We'll cover the following...
In Elixir, the Enum
module is greedy. This means that when we pass it a collection, it potentially consumes all the contents of that collection. It also means the result will typically be another collection. Look at the following pipeline:
[ 1, 2, 3, 4, 5 ]
#=> [ 1, 2, 3, 4, 5 ]
|> Enum.map(&(&1*&1))
#=> [ 1, 4, 9, 16, 25 ]
|> Enum.with_index
#=> [ {1, 0}, {4, 1}, {9, 2}, {16, 3}, {25, 4} ]
|> Enum.map(fn {value, index} -> value - index end)
#=> [1, 3, 7, 13, 21]
|> IO.inspect
#=> [1, 3, 7, 13, 21]
The first map
function takes the original list and creates a new list of its squares.
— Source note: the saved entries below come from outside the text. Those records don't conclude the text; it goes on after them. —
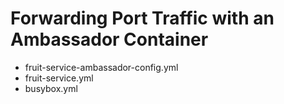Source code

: # Forwarding Port Traffic with an Ambassador Container

- fruit-service-ambassador-config.yml  
- fruit-service.yml
- busybox.yml



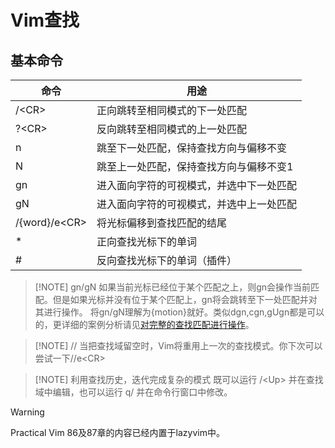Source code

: # Vim查找

## 基本命令

| 命令             | 用途                   |
| -------------- | -------------------- |
| /\<CR>         | 正向跳转至相同模式的下一处匹配      |
| ?\<CR>         | 反向跳转至相同模式的上一处匹配      |
| n              | 跳至下一处匹配，保持查找方向与偏移不变  |
| N              | 跳至上一处匹配，保持查找方向与偏移不变1 |
| gn             | 进入面向字符的可视模式，并选中下一处匹配 |
| gN             | 进入面向字符的可视模式，并选中上一处匹配 |
| /{word}/e\<CR> | 将光标偏移到查找匹配的结尾        |
| *              | 正向查找光标下的单词           |
| #              | 反向查找光标下的单词（插件）       |

> [!NOTE] gn/gN
> 如果当前光标已经位于某个匹配之上，则gn会操作当前匹配。但是如果光标并没有位于某个匹配上，gn将会跳转至下一处匹配并对其进行操作。
> 将gn/gN理解为{motion}就好。类似dgn,cgn,gUgn都是可以的，更详细的案例分析请见[对完整的查找匹配进行操作](files/books/Vim.pdf#page=318&selection=3,0,3,12)。

> [!NOTE] //
> 当把查找域留空时，Vim将重用上一次的查找模式。你下次可以尝试一下//e\<CR>

> [!NOTE] 利用查找历史，迭代完成复杂的模式
> 既可以运行 /\<Up> 并在查找域中编辑，也可以运行 q/ 并在命令行窗口中修改。

> [!warning] 
> Practical Vim 86及87章的内容已经内置于lazyvim中。
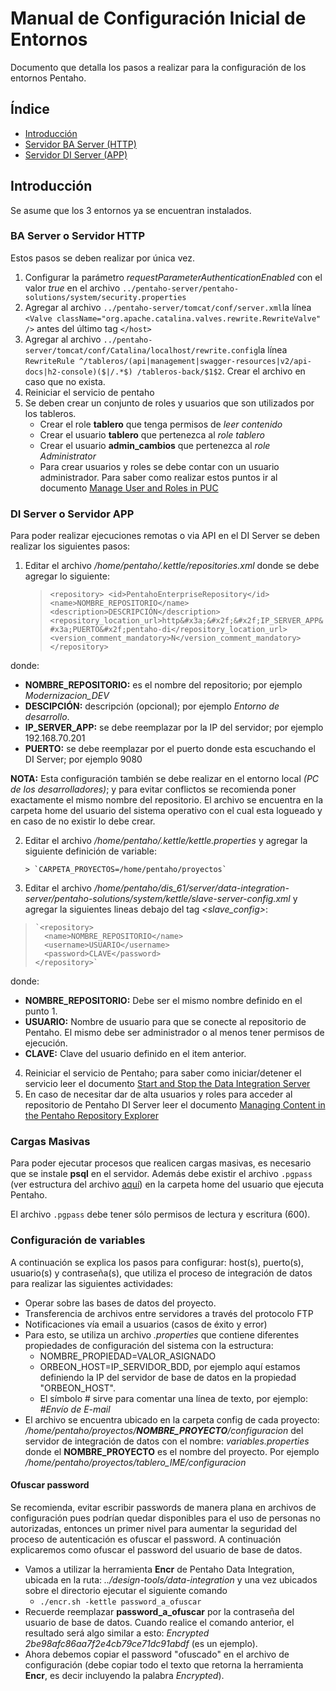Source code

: # Manual de Configuración Inicial de Entornos
Documento que detalla los pasos a realizar para la configuración de los entornos Pentaho.

## Índice
- [Introducción](#introducción)
- [Servidor BA Server (HTTP)](#ba-server-o-servidor-http)
- [Servidor DI Server (APP)](#di-server-o-servidor-app)

## Introducción
Se asume que los 3 entornos ya se encuentran instalados.

### BA Server o Servidor HTTP
Estos pasos se deben realizar por única vez.

1. Configurar la parámetro _requestParameterAuthenticationEnabled_ con el valor _true_ en el archivo `../pentaho-server/pentaho-solutions/system/security.properties`
2. Agregar al archivo `../pentaho-server/tomcat/conf/server.xml`la línea `<Valve className="org.apache.catalina.valves.rewrite.RewriteValve" />` antes del último tag `</host>`
3. Agregar al archivo `../pentaho-server/tomcat/conf/Catalina/localhost/rewrite.config`la línea `RewriteRule ^/tableros/(api|management|swagger-resources|v2/api-docs|h2-console)($|/.*$) /tableros-back/$1$2`. Crear el archivo en caso que no exista.
4. Reiniciar el servicio de pentaho
5. Se deben crear un conjunto de roles y usuarios que son utilizados por los tableros.
	 - Crear el role **tablero** que tenga permisos de *leer contenido*
	 - Crear el usuario **tablero** que pertenezca al *role tablero*
	 - Crear el usuario **admin_cambios** que pertenezca al *role Administrator*
	 - Para crear usuarios y roles se debe contar con un usuario administrador. Para saber como realizar estos puntos ir al documento [Manage User and Roles in PUC](https://help.pentaho.com/Documentation/8.0/Products/User_Console/Manage_Users_Roles)

### DI Server o Servidor APP

Para poder realizar ejecuciones remotas o via API en el DI Server se deben realizar los siguientes pasos:

 1. Editar el archivo */home/pentaho/.kettle/repositories.xml* donde se debe agregar lo siguiente:

    > `<repository> <id>PentahoEnterpriseRepository</id>
    > <name>NOMBRE_REPOSITORIO</name> <description>DESCRIPCIÓN</description>
    > <repository_location_url>http&#x3a;&#x2f;&#x2f;IP_SERVER_APP&#x3a;PUERTO&#x2f;pentaho-di</repository_location_url>  <version_comment_mandatory>N</version_comment_mandatory>
    > </repository>`

donde:

 - **NOMBRE_REPOSITORIO:** es el nombre del repositorio; por ejemplo *Modernizacion_DEV*
 - **DESCIPCIÓN:** descripción (opcional); por ejemplo *Entorno de desarrollo*.
 - **IP_SERVER_APP:** se debe reemplazar por la IP del servidor; por ejemplo 192.168.70.201
 - **PUERTO:** se debe reemplazar por el puerto donde esta escuchando el DI Server; por ejemplo 9080

**NOTA:** Esta configuración también se debe realizar en el entorno local _(PC de los desarrolladores)_; y para evitar conflictos se recomienda poner exactamente el mismo nombre del repositorio. El archivo se encuentra en la carpeta home del usuario  del sistema operativo con el cual esta logueado y en caso de no existir lo debe crear.

 2. Editar el archivo */home/pentaho/.kettle/kettle.properties* y agregar la siguiente definición de variable:

		> `CARPETA_PROYECTOS=/home/pentaho/proyectos`

 3. Editar el archivo */home/pentaho/dis_61/server/data-integration-server/pentaho-solutions/system/kettle/slave-server-config.xml* y agregar la siguientes lineas debajo del tag *<slave_config>*:


>     `<repository>
>       <name>NOMBRE_REPOSITORIO</name>
>       <username>USUARIO</username>
>       <password>CLAVE</password>
>     </repository>`
donde:

 - **NOMBRE_REPOSITORIO:** Debe ser el mismo nombre definido en el punto 1.
 - **USUARIO:** Nombre de usuario para que se conecte al repositorio de Pentaho. El mismo debe ser administrador o al menos tener permisos de ejecución.
 - **CLAVE:** Clave del usuario definido en el item anterior.

 4. Reiniciar el servicio de Pentaho; para saber como iniciar/detener el servicio leer el documento [Start and Stop the Data Integration Server](https://help.pentaho.com/Documentation/6.1/0H0/070/010/000)
 5. En caso de necesitar dar de alta usuarios y roles para acceder al repositorio de Pentaho DI Server leer el documento [Managing Content in the Pentaho Repository Explorer](https://help.pentaho.com/Documentation/6.1/0L0/0Y0/040/010)

### Cargas Masivas

Para poder ejecutar procesos que realicen cargas masivas, es necesario que se instale **psql** en el servidor.
Además debe existir el archivo `.pgpass` (ver estructura del archivo [aquí](https://www.postgresql.org/docs/9.4/static/libpq-pgpass.html)) en la carpeta home del usuario que ejecuta Pentaho.

El archivo `.pgpass` debe tener sólo permisos de lectura y escritura (600).


### Configuración de variables
A continuación se explica los pasos para configurar: host(s), puerto(s), usuario(s) y contraseña(s), que utiliza el proceso de integración de datos para realizar las siguientes actividades:

 - Operar sobre las bases de datos del proyecto.
 - Transferencia de archivos entre servidores a través del protocolo FTP
 - Notificaciones vía email a usuarios (casos de éxito y error)
 - Para esto, se utiliza un archivo _.properties_ que contiene diferentes propiedades de configuración del sistema con la estructura:
	 - NOMBRE_PROPIEDAD=VALOR_ASIGNADO
	 - ORBEON_HOST=IP_SERVIDOR_BDD, por ejemplo aquí estamos definiendo la IP del servidor de base de datos en la propiedad "ORBEON_HOST".
	 - El símbolo # sirve para comentar una línea de texto, por ejemplo: *#Envío de E-mail*
 - El archivo se encuentra ubicado en la carpeta config de cada proyecto: */home/pentaho/proyectos/**NOMBRE_PROYECTO**/configuracion* del servidor de integración de datos con el nombre: _variables.properties_ donde el **NOMBRE_PROYECTO** es el nombre del proyecto. Por ejemplo */home/pentaho/proyectos/tablero_IME/configuracion*

#### Ofuscar password
Se recomienda, evitar escribir passwords de manera plana en archivos de configuración pues podrían quedar disponibles para el uso de personas no autorizadas, entonces un primer nivel para aumentar la seguridad del proceso de autenticación es ofuscar el password. A continuación explicaremos como ofuscar el password del usuario de base de datos.

 - Vamos a utilizar la herramienta **Encr** de Pentaho Data Integration, ubicada en la ruta: *../design-tools/data-integration* y una vez ubicados sobre el directorio ejecutar el siguiente comando
	 - `./encr.sh -kettle password_a_ofuscar`
 - Recuerde reemplazar **password_a_ofuscar** por la contraseña del usuario de base de datos. Cuando realice el comando anterior, el resultado será algo similar a esto: *Encrypted 2be98afc86aa7f2e4cb79ce71dc91abdf* (es un ejemplo).
 - Ahora debemos copiar el password "ofuscado" en el archivo de configuración (debe copiar todo el texto que retorna la herramienta **Encr**, es decir incluyendo la palabra *Encrypted*).
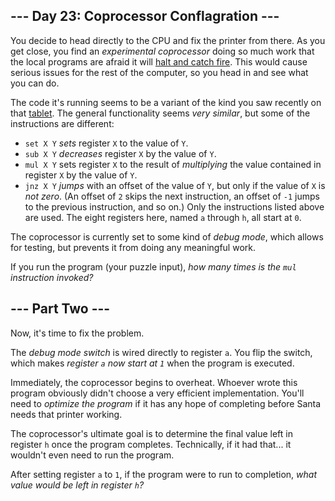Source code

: --- Day 23: Coprocessor Conflagration ---
-----------------------------------------

You decide to head directly to the CPU and fix the printer from there. As you get close, you find an *experimental coprocessor* doing so much work that the local programs are afraid it will [halt and catch fire](https://en.wikipedia.org/wiki/Halt_and_Catch_Fire). This would cause serious issues for the rest of the computer, so you head in and see what you can do.


The code it's running seems to be a variant of the kind you saw recently on that [tablet](18). The general functionality seems *very similar*, but some of the instructions are different:


* `set X Y` *sets* register `X` to the value of `Y`.
* `sub X Y` *decreases* register `X` by the value of `Y`.
* `mul X Y` sets register `X` to the result of *multiplying* the value contained in register `X` by the value of `Y`.
* `jnz X Y` *jumps* with an offset of the value of `Y`, but only if the value of `X` is *not zero*. (An offset of `2` skips the next instruction, an offset of `-1` jumps to the previous instruction, and so on.)
Only the instructions listed above are used. The eight registers here, named `a` through `h`, all start at `0`.



The coprocessor is currently set to some kind of *debug mode*, which allows for testing, but prevents it from doing any meaningful work.


If you run the program (your puzzle input), *how many times is the `mul` instruction invoked?*


--- Part Two ---
----------------

Now, it's time to fix the problem.


The *debug mode switch* is wired directly to register `a`. You flip the switch, which makes *register `a` now start at `1`* when the program is executed.


Immediately, the coprocessor begins to overheat. Whoever wrote this program obviously didn't choose a very efficient implementation. You'll need to *optimize the program* if it has any hope of completing before Santa needs that printer working.


The coprocessor's ultimate goal is to determine the final value left in register `h` once the program completes. Technically, if it had that... it wouldn't even need to run the program.


After setting register `a` to `1`, if the program were to run to completion, *what value would be left in register `h`?*


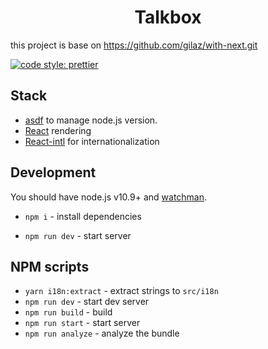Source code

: <div align="center">
  <h1>Talkbox</h1>
</div>

this project is base on https://github.com/gilaz/with-next.git

[![code style: prettier](https://img.shields.io/badge/code_style-prettier-ff69b4.svg?style=flat-square)](https://github.com/prettier/prettier)

## Stack

- [asdf](https://github.com/asdf-vm/asdf) to manage node.js version.
- [React](https://reactjs.org/) rendering
- [React-intl](https://github.com/yahoo/react-intl) for internationalization

## Development

You should have node.js v10.9+ and [watchman](https://facebook.github.io/watchman/docs/install.html).

- `npm i` - install dependencies

- `npm run dev` - start server

## NPM scripts

- `yarn i18n:extract` - extract strings to `src/i18n`
- `npm run dev` - start dev server
- `npm run build` - build
- `npm run start` - start server
- `npm run analyze` - analyze the bundle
Using with_index
takes this list and returns a list of tuples. The next map
then subtracts the index from the value, generating a list that gets passed to IO.inspect
.
So, this pipeline generates four lists on its way to outputting the final result.
Let’s look at something different. Here’s some code that reads lines from a file and returns the longest line:
IO.puts File.read!("/usr/share/dict/words
...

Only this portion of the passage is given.